• **THE INPUT**
------------------------------------------------

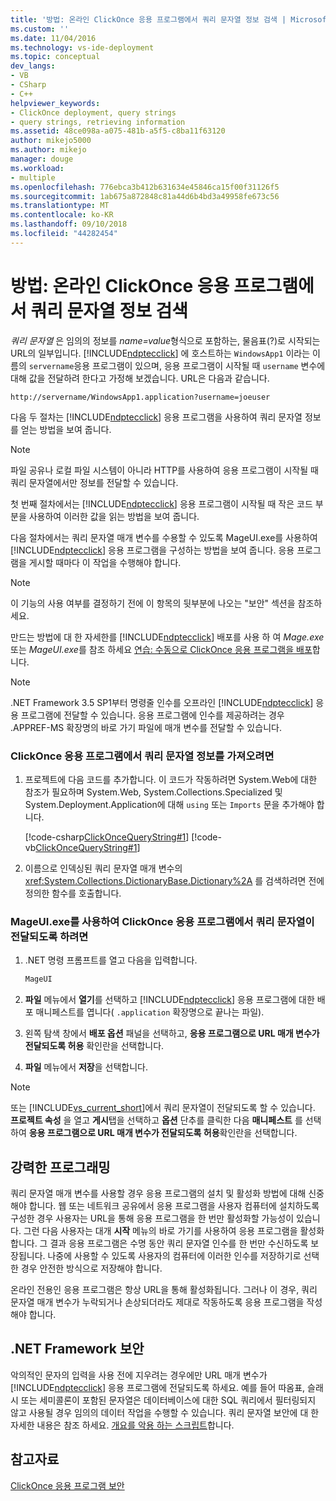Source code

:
 ```yaml
---
title: '방법: 온라인 ClickOnce 응용 프로그램에서 쿼리 문자열 정보 검색 | Microsoft Docs'
ms.custom: ''
ms.date: 11/04/2016
ms.technology: vs-ide-deployment
ms.topic: conceptual
dev_langs:
- VB
- CSharp
- C++
helpviewer_keywords:
- ClickOnce deployment, query strings
- query strings, retrieving information
ms.assetid: 48ce098a-a075-481b-a5f5-c8ba11f63120
author: mikejo5000
ms.author: mikejo
manager: douge
ms.workload:
- multiple
ms.openlocfilehash: 776ebca3b412b631634e45846ca15f00f31126f5
ms.sourcegitcommit: 1ab675a872848c81a44d6b4bd3a49958fe673c56
ms.translationtype: MT
ms.contentlocale: ko-KR
ms.lasthandoff: 09/10/2018
ms.locfileid: "44282454"
---
```

# <a name="how-to-retrieve-query-string-information-in-an-online-clickonce-application"></a>방법: 온라인 ClickOnce 응용 프로그램에서 쿼리 문자열 정보 검색
*쿼리 문자열* 은 임의의 정보를 *name=value*형식으로 포함하는, 물음표(?)로 시작되는 URL의 일부입니다. [!INCLUDE[ndptecclick](../deployment/includes/ndptecclick_md.md)] 에 호스트하는 `WindowsApp1` 이라는 이름의 `servername`응용 프로그램이 있으며, 응용 프로그램이 시작될 때 `username` 변수에 대해 값을 전달하려 한다고 가정해 보겠습니다. URL은 다음과 같습니다.  
  
 `http://servername/WindowsApp1.application?username=joeuser`  
  
 다음 두 절차는 [!INCLUDE[ndptecclick](../deployment/includes/ndptecclick_md.md)] 응용 프로그램을 사용하여 쿼리 문자열 정보를 얻는 방법을 보여 줍니다.  
  
> [!NOTE]
>  파일 공유나 로컬 파일 시스템이 아니라 HTTP를 사용하여 응용 프로그램이 시작될 때 쿼리 문자열에서만 정보를 전달할 수 있습니다.  
  
 첫 번째 절차에서는 [!INCLUDE[ndptecclick](../deployment/includes/ndptecclick_md.md)] 응용 프로그램이 시작될 때 작은 코드 부분을 사용하여 이러한 값을 읽는 방법을 보여 줍니다.  
  
 다음 절차에서는 쿼리 문자열 매개 변수를 수용할 수 있도록 MageUI.exe를 사용하여 [!INCLUDE[ndptecclick](../deployment/includes/ndptecclick_md.md)] 응용 프로그램을 구성하는 방법을 보여 줍니다. 응용 프로그램을 게시할 때마다 이 작업을 수행해야 합니다.  
  
> [!NOTE]
>  이 기능의 사용 여부를 결정하기 전에 이 항목의 뒷부분에 나오는 "보안" 섹션을 참조하세요.  
  
 만드는 방법에 대 한 자세한를 [!INCLUDE[ndptecclick](../deployment/includes/ndptecclick_md.md)] 배포를 사용 하 여 *Mage.exe* 또는 *MageUI.exe*를 참조 하세요 [연습: 수동으로 ClickOnce 응용 프로그램을 배포](../deployment/walkthrough-manually-deploying-a-clickonce-application.md)합니다.  
  
> [!NOTE]
>  .NET Framework 3.5 SP1부터 명령줄 인수를 오프라인 [!INCLUDE[ndptecclick](../deployment/includes/ndptecclick_md.md)] 응용 프로그램에 전달할 수 있습니다. 응용 프로그램에 인수를 제공하려는 경우 .APPREF-MS 확장명의 바로 가기 파일에 매개 변수를 전달할 수 있습니다.  
  
### <a name="to-obtain-query-string-information-from-a-clickonce-application"></a>ClickOnce 응용 프로그램에서 쿼리 문자열 정보를 가져오려면  
  
1.  프로젝트에 다음 코드를 추가합니다. 이 코드가 작동하려면 System.Web에 대한 참조가 필요하며 System.Web, System.Collections.Specialized 및 System.Deployment.Application에 대해 `using` 또는 `Imports` 문을 추가해야 합니다.  
  
     [!code-csharp[ClickOnceQueryString#1](../deployment/codesnippet/CSharp/how-to-retrieve-query-string-information-in-an-online-clickonce-application_1.cs)]
     [!code-vb[ClickOnceQueryString#1](../deployment/codesnippet/VisualBasic/how-to-retrieve-query-string-information-in-an-online-clickonce-application_1.vb)]  
  
2.  이름으로 인덱싱된 쿼리 문자열 매개 변수의 <xref:System.Collections.DictionaryBase.Dictionary%2A> 를 검색하려면 전에 정의한 함수를 호출합니다.  
  
### <a name="to-enable-query-string-passing-in-a-clickonce-application-with-mageuiexe"></a>MageUI.exe를 사용하여 ClickOnce 응용 프로그램에서 쿼리 문자열이 전달되도록 하려면  
  
1.  .NET 명령 프롬프트를 열고 다음을 입력합니다.  
  
    ```cmd  
    MageUI  
    ```  
  
2.  **파일** 메뉴에서 **열기**를 선택하고 [!INCLUDE[ndptecclick](../deployment/includes/ndptecclick_md.md)] 응용 프로그램에 대한 배포 매니페스트를 엽니다( `.application` 확장명으로 끝나는 파일).  
  
3.  왼쪽 탐색 창에서 **배포 옵션** 패널을 선택하고, **응용 프로그램으로 URL 매개 변수가 전달되도록 허용** 확인란을 선택합니다.  
  
4.  **파일** 메뉴에서 **저장**을 선택합니다.  
  
> [!NOTE]
>  또는 [!INCLUDE[vs_current_short](../code-quality/includes/vs_current_short_md.md)]에서 쿼리 문자열이 전달되도록 할 수 있습니다. **프로젝트 속성** 을 열고 **게시**탭을 선택하고 **옵션** 단추를 클릭한 다음 **매니페스트** 를 선택하여 **응용 프로그램으로 URL 매개 변수가 전달되도록 허용**확인란을 선택합니다.  
  
## <a name="robust-programming"></a>강력한 프로그래밍  
 쿼리 문자열 매개 변수를 사용할 경우 응용 프로그램의 설치 및 활성화 방법에 대해 신중해야 합니다. 웹 또는 네트워크 공유에서 응용 프로그램을 사용자 컴퓨터에 설치하도록 구성한 경우 사용자는 URL을 통해 응용 프로그램을 한 번만 활성화할 가능성이 있습니다. 그런 다음 사용자는 대개 **시작** 메뉴의 바로 가기를 사용하여 응용 프로그램을 활성화합니다. 그 결과 응용 프로그램은 수명 동안 쿼리 문자열 인수를 한 번만 수신하도록 보장됩니다. 나중에 사용할 수 있도록 사용자의 컴퓨터에 이러한 인수를 저장하기로 선택한 경우 안전한 방식으로 저장해야 합니다.  
  
 온라인 전용인 응용 프로그램은 항상 URL을 통해 활성화됩니다. 그러나 이 경우, 쿼리 문자열 매개 변수가 누락되거나 손상되더라도 제대로 작동하도록 응용 프로그램을 작성해야 합니다.  
  
## <a name="net-framework-security"></a>.NET Framework 보안  
 악의적인 문자의 입력을 사용 전에 지우려는 경우에만 URL 매개 변수가 [!INCLUDE[ndptecclick](../deployment/includes/ndptecclick_md.md)] 응용 프로그램에 전달되도록 하세요. 예를 들어 따옴표, 슬래시 또는 세미콜론이 포함된 문자열은 데이터베이스에 대한 SQL 쿼리에서 필터링되지 않고 사용될 경우 임의의 데이터 작업을 수행할 수 있습니다. 쿼리 문자열 보안에 대 한 자세한 내용은 참조 하세요. [개요를 악용 하는 스크립트](https://msdn.microsoft.com/Library/772c7312-211a-4eb3-8d6e-eec0aa1dcc07)합니다.  
  
## <a name="see-also"></a>참고자료  
 [ClickOnce 응용 프로그램 보안](../deployment/securing-clickonce-applications.md)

------------------------------------------------

• **WHAT NEEDS TO BE DONE**
Omitting the pictures, copy each record above exactly as it stands.

• **YOUR SOLUTION**
Source code

:
 ```yaml
---
title: '방법: 온라인 ClickOnce 응용 프로그램에서 쿼리 문자열 정보 검색 | Microsoft Docs'
ms.custom: ''
ms.date: 11/04/2016
ms.technology: vs-ide-deployment
ms.topic: conceptual
dev_langs:
- VB
- CSharp
- C++
helpviewer_keywords:
- ClickOnce deployment, query strings
- query strings, retrieving information
ms.assetid: 48ce098a-a075-481b-a5f5-c8ba11f63120
author: mikejo5000
ms.author: mikejo
manager: douge
ms.workload:
- multiple
ms.openlocfilehash: 776ebca3b412b631634e45846ca15f00f31126f5
ms.sourcegitcommit: 1ab675a872848c81a44d6b4bd3a49958fe673c56
ms.translationtype: MT
ms.contentlocale: ko-KR
ms.lasthandoff: 09/10/2018
ms.locfileid: "44282454"
---
```

# <a name="how-to-retrieve-query-string-information-in-an-online-clickonce-application"></a>방법: 온라인 ClickOnce 응용 프로그램에서 쿼리 문자열 정보 검색
*쿼리 문자열* 은 임의의 정보를 *name=value*형식으로 포함하는, 물음표(?)로 시작되는 URL의 일부입니다. [!INCLUDE[ndptecclick](../deployment/includes/ndptecclick_md.md)] 에 호스트하는 `WindowsApp1` 이라는 이름의 `servername`응용 프로그램이 있으며, 응용 프로그램이 시작될 때 `username` 변수에 대해 값을 전달하려 한다고 가정해 보겠습니다. URL은 다음과 같습니다.  
  
 `http://servername/WindowsApp1.application?username=joeuser`  
  
 다음 두 절차는 [!INCLUDE[ndptecclick](../deployment/includes/ndptecclick_md.md)] 응용 프로그램을 사용하여 쿼리 문자열 정보를 얻는 방법을 보여 줍니다.  
  
> [!NOTE]
>  파일 공유나 로컬 파일 시스템이 아니라 HTTP를 사용하여 응용 프로그램이 시작될 때 쿼리 문자열에서만 정보를 전달할 수 있습니다.  
  
 첫 번째 절차에서는 [!INCLUDE[ndptecclick](../deployment/includes/ndptecclick_md.md)] 응용 프로그램이 시작될 때 작은 코드 부분을 사용하여 이러한 값을 읽는 방법을 보여 줍니다.  
  
 다음 절차에서는 쿼리 문자열 매개 변수를 수용할 수 있도록 MageUI.exe를 사용하여 [!INCLUDE[ndptecclick](../deployment/includes/ndptecclick_md.md)] 응용 프로그램을 구성하는 방법을 보여 줍니다. 응용 프로그램을 게시할 때마다 이 작업을 수행해야 합니다.  
  
> [!NOTE]
>  이 기능의 사용 여부를 결정하기 전에 이 항목의 뒷부분에 나오는 "보안" 섹션을 참조하세요.  
  
 만드는 방법에 대 한 자세한를 [!INCLUDE[ndptecclick](../deployment/includes/ndptecclick_md.md)] 배포를 사용 하 여 *Mage.exe* 또는 *MageUI.exe*를 참조 하세요 [연습: 수동으로 ClickOnce 응용 프로그램을 배포](../deployment/walkthrough-manually-deploying-a-clickonce-application.md)합니다.  
  
> [!NOTE]
>  .NET Framework 3.5 SP1부터 명령줄 인수를 오프라인 [!INCLUDE[ndptecclick](../deployment/includes/ndptecclick_md.md)] 응용 프로그램에 전달할 수 있습니다. 응용 프로그램에 인수를 제공하려는 경우 .APPREF-MS 확장명의 바로 가기 파일에 매개 변수를 전달할 수 있습니다.  
  
### <a name="to-obtain-query-string-information-from-a-clickonce-application"></a>ClickOnce 응용 프로그램에서 쿼리 문자열 정보를 가져오려면  
  
1.  프로젝트에 다음 코드를 추가합니다. 이 코드가 작동하려면 System.Web에 대한 참조가 필요하며 System.Web, System.Collections.Specialized 및 System.Deployment.Application에 대해 `using` 또는 `Imports` 문을 추가해야 합니다.  
  
     [!code-csharp[ClickOnceQueryString#1](../deployment/codesnippet/CSharp/how-to-retrieve-query-string-information-in-an-online-clickonce-application_1.cs)]
     [!code-vb[ClickOnceQueryString#1](../deployment/codesnippet/VisualBasic/how-to-retrieve-query-string-information-in-an-online-clickonce-application_1.vb)]  
  
2.  이름으로 인덱싱된 쿼리 문자열 매개 변수의 <xref:System.Collections.DictionaryBase.Dictionary%2A> 를 검색하려면 전에 정의한 함수를 호출합니다.  
  
### <a name="to-enable-query-string-passing-in-a-clickonce-application-with-mageuiexe"></a>MageUI.exe를 사용하여 ClickOnce 응용 프로그램에서 쿼리 문자열이 전달되도록 하려면  
  
1.  .NET 명령 프롬프트를 열고 다음을 입력합니다.  
  
    ```cmd  
    MageUI  
    ```  
  
2.  **파일** 메뉴에서 **열기**를 선택하고 [!INCLUDE[ndptecclick](../deployment/includes/ndptecclick_md.md)] 응용 프로그램에 대한 배포 매니페스트를 엽니다( `.application` 확장명으로 끝나는 파일).  
  
3.  왼쪽 탐색 창에서 **배포 옵션** 패널을 선택하고, **응용 프로그램으로 URL 매개 변수가 전달되도록 허용** 확인란을 선택합니다.  
  
4.  **파일** 메뉴에서 **저장**을 선택합니다.  
  
> [!NOTE]
>  또는 [!INCLUDE[vs_current_short](../code-quality/includes/vs_current_short_md.md)]에서 쿼리 문자열이 전달되도록 할 수 있습니다. **프로젝트 속성** 을 열고 **게시**탭을 선택하고 **옵션** 단추를 클릭한 다음 **매니페스트** 를 선택하여 **응용 프로그램으로 URL 매개 변수가 전달되도록 허용**확인란을 선택합니다.  
  
## <a name="robust-programming"></a>강력한 프로그래밍  
 쿼리 문자열 매개 변수를 사용할 경우 응용 프로그램의 설치 및 활성화 방법에 대해 신중해야 합니다. 웹 또는 네트워크 공유에서 응용 프로그램을 사용자 컴퓨터에 설치하도록 구성한 경우 사용자는 URL을 통해 응용 프로그램을 한 번만 활성화할 가능성이 있습니다. 그런 다음 사용자는 대개 **시작** 메뉴의 바로 가기를 사용하여 응용 프로그램을 활성화합니다. 그 결과 응용 프로그램은 수명 동안 쿼리 문자열 인수를 한 번만 수신하도록 보장됩니다. 나중에 사용할 수 있도록 사용자의 컴퓨터에 이러한 인수를 저장하기로 선택한 경우 안전한 방식으로 저장해야 합니다.  
  
 온라인 전용인 응용 프로그램은 항상 URL을 통해 활성화됩니다. 그러나 이 경우, 쿼리 문자열 매개 변수가 누락되거나 손상되더라도 제대로 작동하도록 응용 프로그램을 작성해야 합니다.  
  
## <a name="net-framework-security"></a>.NET Framework 보안  
 악의적인 문자의 입력을 사용 전에 지우려는 경우에만 URL 매개 변수가 [!INCLUDE[ndptecclick](../deployment/includes/ndptecclick_md.md)] 응용 프로그램에 전달되도록 하세요. 예를 들어 따옴표, 슬래시 또는 세미콜론이 포함된 문자열은 데이터베이스에 대한 SQL 쿼리에서 필터링되지 않고 사용될 경우 임의의 데이터 작업을 수행할 수 있습니다. 쿼리 문자열 보안에 대 한 자세한 내용은 참조 하세요. [개요를 악용 하는 스크립트](https://msdn.microsoft.com/Library/772c7312-211a-4eb3-8d6e-eec0aa1dcc07)합니다.  
  
## <a name="see-also"></a>참고자료  
 [ClickOnce 응용 프로그램 보안](../deployment/securing-clickonce-applications.md)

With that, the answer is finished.